Iris Classification Neural Network with Backpropagation
Bindeshwar Singh Kushwaha
PostNetwork Academy
Forward Propagation Step 1
Dataset features:
\( x_1 = \text{Sepal length}, \; x_2 = \text{Sepal width}, \; x_3 = \text{Petal length}, \; x_4 = \text{Petal width} \)
Forward Propagation Step 2
\( z_{h1} = w_{11}x_1 + w_{21}x_2 + w_{31}x_3 + w_{41}x_4 + b_1 \)
Forward Propagation Step 3 (Sigmoid)
\( h_1 = \sigma(z_{h1}) = \frac{1}{1+e^{-z_{h1}}} \)
Forward Propagation Step 4
\( h_j = \sigma(z_{hj}), \quad j = 1,2,3 \)
Forward Propagation Step 5
\( z_{o1} = v_{11}h_1 + v_{21}h_2 + v_{31}h_3 + b_2 \)
Forward Propagation Step 6 (Softmax)
\( \hat y_j = \frac{e^{z_j}}{\sum_{k=1}^3 e^{z_k}}, \quad j=1,2,3 \)

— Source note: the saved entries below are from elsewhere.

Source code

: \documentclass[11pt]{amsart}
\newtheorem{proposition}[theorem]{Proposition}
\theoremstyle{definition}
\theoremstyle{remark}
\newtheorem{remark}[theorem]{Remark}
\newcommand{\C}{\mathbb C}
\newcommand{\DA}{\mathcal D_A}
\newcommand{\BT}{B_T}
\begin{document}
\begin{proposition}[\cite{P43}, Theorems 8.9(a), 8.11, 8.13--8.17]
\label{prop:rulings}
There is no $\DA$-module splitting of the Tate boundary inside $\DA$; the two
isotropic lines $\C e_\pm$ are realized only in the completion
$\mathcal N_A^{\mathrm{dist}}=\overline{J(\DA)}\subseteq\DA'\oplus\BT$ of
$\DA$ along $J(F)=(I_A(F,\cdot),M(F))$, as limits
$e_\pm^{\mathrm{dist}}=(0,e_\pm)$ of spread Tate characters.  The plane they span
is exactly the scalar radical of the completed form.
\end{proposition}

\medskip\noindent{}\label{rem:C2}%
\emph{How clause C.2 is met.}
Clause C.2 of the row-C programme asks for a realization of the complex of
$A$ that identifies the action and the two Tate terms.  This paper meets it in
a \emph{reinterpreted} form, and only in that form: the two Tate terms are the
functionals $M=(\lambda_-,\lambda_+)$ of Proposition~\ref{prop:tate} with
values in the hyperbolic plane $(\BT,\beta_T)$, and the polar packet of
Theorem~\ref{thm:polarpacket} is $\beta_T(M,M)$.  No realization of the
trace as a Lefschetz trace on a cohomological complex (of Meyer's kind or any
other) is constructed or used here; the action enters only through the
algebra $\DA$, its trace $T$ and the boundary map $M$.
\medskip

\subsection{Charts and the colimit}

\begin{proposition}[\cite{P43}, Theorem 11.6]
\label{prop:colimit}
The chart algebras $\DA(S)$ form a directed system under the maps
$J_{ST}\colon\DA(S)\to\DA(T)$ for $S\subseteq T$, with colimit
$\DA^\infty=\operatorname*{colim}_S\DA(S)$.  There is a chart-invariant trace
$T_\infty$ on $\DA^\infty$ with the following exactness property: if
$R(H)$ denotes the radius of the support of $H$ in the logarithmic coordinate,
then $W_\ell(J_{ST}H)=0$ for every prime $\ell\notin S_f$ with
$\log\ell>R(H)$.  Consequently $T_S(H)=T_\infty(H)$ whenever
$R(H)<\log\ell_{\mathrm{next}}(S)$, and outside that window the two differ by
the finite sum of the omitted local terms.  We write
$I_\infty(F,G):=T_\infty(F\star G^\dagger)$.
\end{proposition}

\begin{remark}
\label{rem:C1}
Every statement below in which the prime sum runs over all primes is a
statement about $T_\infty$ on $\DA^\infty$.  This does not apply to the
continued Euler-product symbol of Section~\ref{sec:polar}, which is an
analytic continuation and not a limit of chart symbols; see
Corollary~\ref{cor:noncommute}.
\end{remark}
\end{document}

Forward Propagation Step 7
\( \hat{\mathbf{y}} = (\hat y_1, \hat y_2, \hat y_3) \)
- Iris-setosa
- Iris-versicolor
- Iris-virginica
Forward Propagation Step 8 (Loss)
\( L = – \sum_{j=1}^3 y_j \log(\hat y_j) \)
Backpropagation Step 1
\( e_{o_j} = \hat y_j – y_j \)
Backpropagation Step 2
\( \frac{\partial L}{\partial v_{ij}} = h_i \cdot e_{o_j} \)
Backpropagation Step 3
\( e_{h_i} = \sigma'(z_{h_i}) \sum_j v_{ij} e_{o_j}, \quad \sigma'(z)=\sigma(z)(1-\sigma(z)) \)
Backpropagation Step 4
\( \frac{\partial L}{\partial w_{ki}} = x_k \cdot e_{h_i} \)

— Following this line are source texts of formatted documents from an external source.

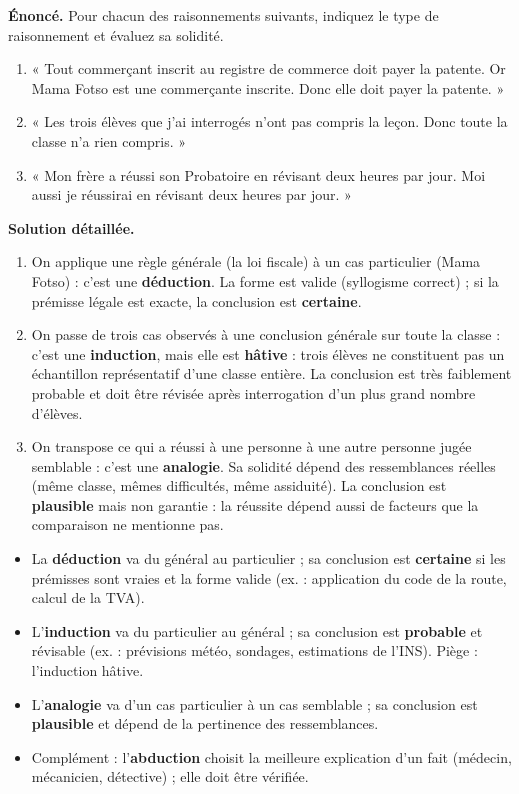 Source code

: \documentclass[11pt]{article}
\begin{document}
\begin{exoresolu}
\textbf{Énoncé.} Pour chacun des raisonnements suivants, indiquez le type de raisonnement et évaluez sa solidité.
\begin{enumerate}
\item « Tout commerçant inscrit au registre de commerce doit payer la patente. Or Mama Fotso est une commerçante inscrite. Donc elle doit payer la patente. »
\item « Les trois élèves que j'ai interrogés n'ont pas compris la leçon. Donc toute la classe n'a rien compris. »
\item « Mon frère a réussi son Probatoire en révisant deux heures par jour. Moi aussi je réussirai en révisant deux heures par jour. »
\end{enumerate}
\tcblower
\textbf{Solution détaillée.}
\begin{enumerate}
\item On applique une règle générale (la loi fiscale) à un cas particulier (Mama Fotso) : c'est une \textbf{déduction}. La forme est valide (syllogisme correct) ; si la prémisse légale est exacte, la conclusion est \textbf{certaine}.
\item On passe de trois cas observés à une conclusion générale sur toute la classe : c'est une \textbf{induction}, mais elle est \textbf{hâtive} : trois élèves ne constituent pas un échantillon représentatif d'une classe entière. La conclusion est très faiblement probable et doit être révisée après interrogation d'un plus grand nombre d'élèves.
\item On transpose ce qui a réussi à une personne à une autre personne jugée semblable : c'est une \textbf{analogie}. Sa solidité dépend des ressemblances réelles (même classe, mêmes difficultés, même assiduité). La conclusion est \textbf{plausible} mais non garantie : la réussite dépend aussi de facteurs que la comparaison ne mentionne pas.
\end{enumerate}
\end{exoresolu}

\begin{aretenir}
\begin{itemize}
\item La \textbf{déduction} va du général au particulier ; sa conclusion est \textbf{certaine} si les prémisses sont vraies et la forme valide (ex. : application du code de la route, calcul de la TVA).
\item L'\textbf{induction} va du particulier au général ; sa conclusion est \textbf{probable} et révisable (ex. : prévisions météo, sondages, estimations de l'INS). Piège : l'induction hâtive.
\item L'\textbf{analogie} va d'un cas particulier à un cas semblable ; sa conclusion est \textbf{plausible} et dépend de la pertinence des ressemblances.
\item Complément : l'\textbf{abduction} choisit la meilleure explication d'un fait (médecin, mécanicien, détective) ; elle doit être vérifiée.
\end{itemize}
\end{aretenir}
\end{document}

Backpropagation Step 5 (Weight Update)
\( w \leftarrow w – \eta \frac{\partial L}{\partial w} \)
Backpropagation Step 6 (Bias Update)
\( b_i \leftarrow b_i – \eta e_{h_i}, \quad b_j \leftarrow b_j – \eta e_{o_j} \)
Numerical Example: Setup
Input sample: \(x = (5.1, 3.5, 1.4, 0.2)\),
Target: \(y=(1,0,0)\),
Learning rate: \(\eta=0.1\)
Numerical Example: Initial Weights
\( W_1 = \begin{bmatrix}0.2 & -0.3 & 0.4\\ 0.1 & 0.2 & -0.2\\ 0.3 & -0.1 & 0.1\\ 0.2 & 0.4 & -0.3\end{bmatrix}, \;
b_1 = [0.1,0.2,0.1] \)
\( W_2 = \begin{bmatrix}0.1 & 0.2 & -0.1\\ -0.2 & 0.1 & 0.3\\ 0.05 & -0.1 & 0.2\end{bmatrix}, \;
b_2 = [0.1,0.05,0.2] \)
Hidden Layer Computation
\( z_h = x W_1 + b_1 \approx [0.93, -0.08, 0.34] \)
\( h = \sigma(z_h) \approx [0.716, 0.480, 0.584] \)
Output Layer Computation
\( z = hW_2 + b_2 = [0.237, 0.325, 0.441] \)
\(\hat{y}_i = \frac{e^{z_i}}{\sum_{j=1}^3 e^{z_j}}\)
\(\hat y = [0.317, 0.331, 0.352]\)
Loss Computation
\( L = -\sum_j y_j \log(\hat y_j) \approx 1.148 \)
Output Error
\( e_o = \hat y – y \approx [-0.683, 0.331, 0.352] \)
\( \frac{\partial L}{\partial W_2} = h^T e_o^T \)
Hidden Layer Error
\( e_h = (e_o W_2^T) \odot h \odot (1-h) \approx [-0.0097, 0.011, 0.0117] \)
\( \frac{\partial L}{\partial W_1} = x^T e_h \)
Weight Update Numerical Example
\( W_1 \leftarrow W_1 – \eta \frac{\partial L}{\partial W_1}, \;
W_2 \leftarrow W_2 – \eta \frac{\partial L}{\partial W_2} \)
\( b_1 \leftarrow b_1 – \eta e_h, \;
b_2 \leftarrow b_2 – \eta e_o \)
Summary of Steps
- Forward pass: compute \(z_h, h, z_o, \hat y\)
- Compute loss: cross-entropy
- Backprop: compute \(e_o, e_h\)
- Update weights and biases
- Repeat until convergence